Across the entries that follow, count each line holding "Actions" and state the total alone.

..........

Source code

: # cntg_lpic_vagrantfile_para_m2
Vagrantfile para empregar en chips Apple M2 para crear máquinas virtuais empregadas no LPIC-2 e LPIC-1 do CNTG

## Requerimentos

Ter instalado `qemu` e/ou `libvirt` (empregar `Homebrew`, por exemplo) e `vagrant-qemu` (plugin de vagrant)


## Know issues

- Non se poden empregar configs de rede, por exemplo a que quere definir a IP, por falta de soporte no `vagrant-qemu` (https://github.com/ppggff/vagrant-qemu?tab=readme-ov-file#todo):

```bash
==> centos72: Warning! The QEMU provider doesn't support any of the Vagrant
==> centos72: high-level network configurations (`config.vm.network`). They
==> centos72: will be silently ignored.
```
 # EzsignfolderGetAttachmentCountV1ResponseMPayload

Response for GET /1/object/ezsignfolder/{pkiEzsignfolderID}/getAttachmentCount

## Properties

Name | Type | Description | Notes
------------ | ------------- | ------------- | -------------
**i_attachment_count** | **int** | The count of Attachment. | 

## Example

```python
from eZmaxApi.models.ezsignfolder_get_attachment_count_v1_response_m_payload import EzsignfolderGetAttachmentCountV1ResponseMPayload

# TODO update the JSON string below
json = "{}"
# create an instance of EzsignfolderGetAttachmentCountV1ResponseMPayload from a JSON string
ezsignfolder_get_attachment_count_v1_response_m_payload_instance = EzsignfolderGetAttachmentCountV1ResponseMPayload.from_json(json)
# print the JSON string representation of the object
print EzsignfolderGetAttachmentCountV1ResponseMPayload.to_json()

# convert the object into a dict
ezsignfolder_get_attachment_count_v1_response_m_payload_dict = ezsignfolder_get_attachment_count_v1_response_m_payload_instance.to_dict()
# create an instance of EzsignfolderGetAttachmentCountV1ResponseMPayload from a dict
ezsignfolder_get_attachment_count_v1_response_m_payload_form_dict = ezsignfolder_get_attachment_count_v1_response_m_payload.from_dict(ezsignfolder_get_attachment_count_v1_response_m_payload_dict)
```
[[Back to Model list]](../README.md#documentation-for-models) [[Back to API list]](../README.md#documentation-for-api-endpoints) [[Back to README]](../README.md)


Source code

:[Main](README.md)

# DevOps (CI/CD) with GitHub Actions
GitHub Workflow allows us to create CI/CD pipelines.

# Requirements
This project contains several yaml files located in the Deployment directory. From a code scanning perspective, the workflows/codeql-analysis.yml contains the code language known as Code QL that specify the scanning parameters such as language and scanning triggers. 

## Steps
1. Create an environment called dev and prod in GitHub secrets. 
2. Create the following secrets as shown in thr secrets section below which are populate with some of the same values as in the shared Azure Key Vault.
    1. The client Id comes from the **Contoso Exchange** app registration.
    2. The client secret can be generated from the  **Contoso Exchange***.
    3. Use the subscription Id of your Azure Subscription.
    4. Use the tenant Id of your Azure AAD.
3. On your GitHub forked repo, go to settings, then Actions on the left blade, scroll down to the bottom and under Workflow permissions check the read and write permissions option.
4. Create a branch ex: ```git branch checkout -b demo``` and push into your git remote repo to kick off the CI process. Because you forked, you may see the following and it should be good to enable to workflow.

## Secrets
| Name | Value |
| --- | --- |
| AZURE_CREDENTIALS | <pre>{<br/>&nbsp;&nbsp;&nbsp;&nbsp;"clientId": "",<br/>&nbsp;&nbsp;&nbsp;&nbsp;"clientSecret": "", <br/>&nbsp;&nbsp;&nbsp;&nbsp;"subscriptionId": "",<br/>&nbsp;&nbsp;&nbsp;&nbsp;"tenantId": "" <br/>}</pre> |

..........

Answer to this exercise
2